技術領域

本發明是一種人氣道上皮細胞的培養方法，屬于生物技術領域。

背景技術

氣管或支氣管是下呼吸道的重要組成部分，氣道上皮細胞是呼吸道的重要防御屏障，已有研究發現，反復的呼吸道感染與粘膜上皮功能失調密切相關，因此，氣道上皮細胞是探尋COPD、哮喘等呼吸系統常見疾病發病機制的重要研究材料。氣道上皮細胞離體后，生物學特性尚未發生變化，能在一定程度上反映體內狀態，并顯示親體組織的形態學特征和細胞生物學特性，因此體外氣道上皮細胞的原代培養和細胞株的建立是研究親體組織生物學特性的有效手段，同時也為研究呼吸道疾病發病機制及其防治措施提供研究工具。另外，我國的氣管移植技術一直處于實驗研究階段，組織工程氣管是氣管移植的重要手段，而氣道上皮細胞作為種子細胞是組織工程氣管中不可缺少的部分，因此找到一種簡便、高效的氣道上皮培養方法對研究呼吸系統疾病發病機制以及開展氣管移植都具有重要的意義。

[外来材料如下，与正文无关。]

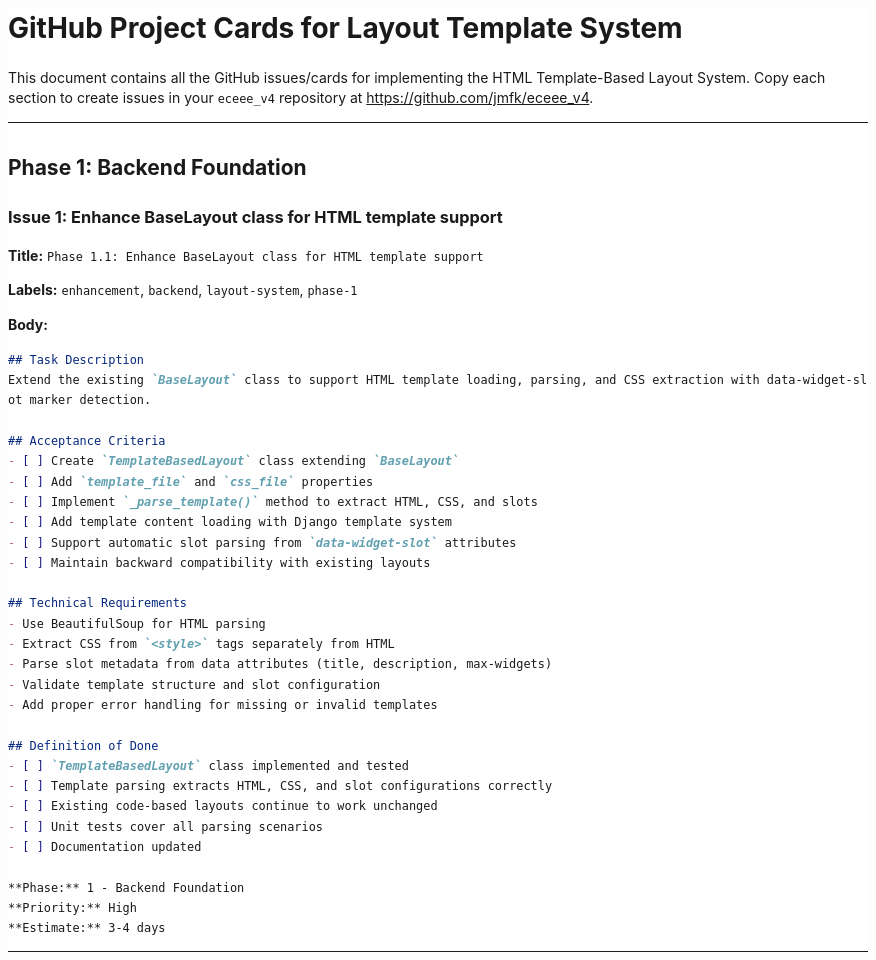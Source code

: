 # GitHub Project Cards for Layout Template System

This document contains all the GitHub issues/cards for implementing the HTML Template-Based Layout System. Copy each section to create issues in your `eceee_v4` repository at https://github.com/jmfk/eceee_v4.

---

## Phase 1: Backend Foundation

### Issue 1: Enhance BaseLayout class for HTML template support

**Title:** `Phase 1.1: Enhance BaseLayout class for HTML template support`

**Labels:** `enhancement`, `backend`, `layout-system`, `phase-1`

**Body:**
```markdown
## Task Description
Extend the existing `BaseLayout` class to support HTML template loading, parsing, and CSS extraction with data-widget-slot marker detection.

## Acceptance Criteria
- [ ] Create `TemplateBasedLayout` class extending `BaseLayout`
- [ ] Add `template_file` and `css_file` properties
- [ ] Implement `_parse_template()` method to extract HTML, CSS, and slots
- [ ] Add template content loading with Django template system
- [ ] Support automatic slot parsing from `data-widget-slot` attributes
- [ ] Maintain backward compatibility with existing layouts

## Technical Requirements
- Use BeautifulSoup for HTML parsing
- Extract CSS from `<style>` tags separately from HTML
- Parse slot metadata from data attributes (title, description, max-widgets)
- Validate template structure and slot configuration
- Add proper error handling for missing or invalid templates

## Definition of Done
- [ ] `TemplateBasedLayout` class implemented and tested
- [ ] Template parsing extracts HTML, CSS, and slot configurations correctly
- [ ] Existing code-based layouts continue to work unchanged
- [ ] Unit tests cover all parsing scenarios
- [ ] Documentation updated

**Phase:** 1 - Backend Foundation  
**Priority:** High  
**Estimate:** 3-4 days
```

---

目前，氣道上皮細胞的培養方法主要有：胰酶和/或蛋白酶消化結合機械剝離粘膜法和/或機械刮刷法，這些方法都存在以下缺點：(1)機械剝離粘膜法/機械刮刷法是采用鑷子等器械在氣管或支氣管上進行鈍性分離，其操作難度大，且在剝離過程中容易損傷上皮細胞，獲得的存活細胞少，且細胞活力差。(2)胰酶消化/蛋白酶消化法是采用胰酶/蛋白酶溶液對氣管或支氣管進行消化處理，以獲得上皮細胞，但是胰酶/蛋白酶的消化力很強，且消化時間不易掌握，易對上皮細胞造成損失，細胞獲得率少，細胞存活率低且活力差。另外，尚存在以下原因導致以人氣道上皮細胞為來源的細胞培養受到限制：1.肺臟為一開放性臟器，因此獲得的氣道在進行細胞培養的過程中易發生污染，同時由于患者氣道含有大量粘蛋白等渣滓而增加了細胞分離的難度；2.可用于分離氣道上皮細胞的標本，都是從手術切除下來的具病灶的部位，標本數量有限，且標本中的正常的氣管或支氣管很少，如采用一般的氣道上皮細胞培養方法，對細胞損傷大、獲得率低再加上細胞貼附能力差，最后成活的細胞數量極少；3.氣道上皮細胞原代培養中，最容易引進成纖維細胞污染，成纖維細胞生長快、活力好，具有生長優勢，最終造成原代氣道上皮細胞培養失敗。

發明內容

本發明的目的是提供一種高效、簡便、高純度的人氣道上皮細胞的培養方法。

本發明的目的通過以下技術方案實現：一種人氣道上皮細胞的培養方法，包括以下步驟：

(1)獲取原代培養的人氣道上皮細胞：取離體人氣管或支氣管，用消化培養基在4℃消化24～48h后收集氣道上皮細胞，然后接種至培養皿中，用完全培養基進行原代細胞培養，獲得原代培養的人氣道上皮細胞；

(2)獲取傳代培養的人氣道上皮細胞：

當原代細胞達到70～90％融合密度后，用磷酸緩沖液(PBS)溶液清洗，加入0.25％胰蛋白酶溶液，室溫消化5～10分鐘，當細胞出現回縮、懸浮時，收集細胞懸浮液，加入含有蛋白酶抑制劑的等量溶液，離心收集細胞，然后以1～6×10⁶細胞/ml的濃度接種于新的含完全培養基的培養皿中進行培養，3～5天細胞生長至對數生長期，獲得傳代培養的人氣道上皮細胞。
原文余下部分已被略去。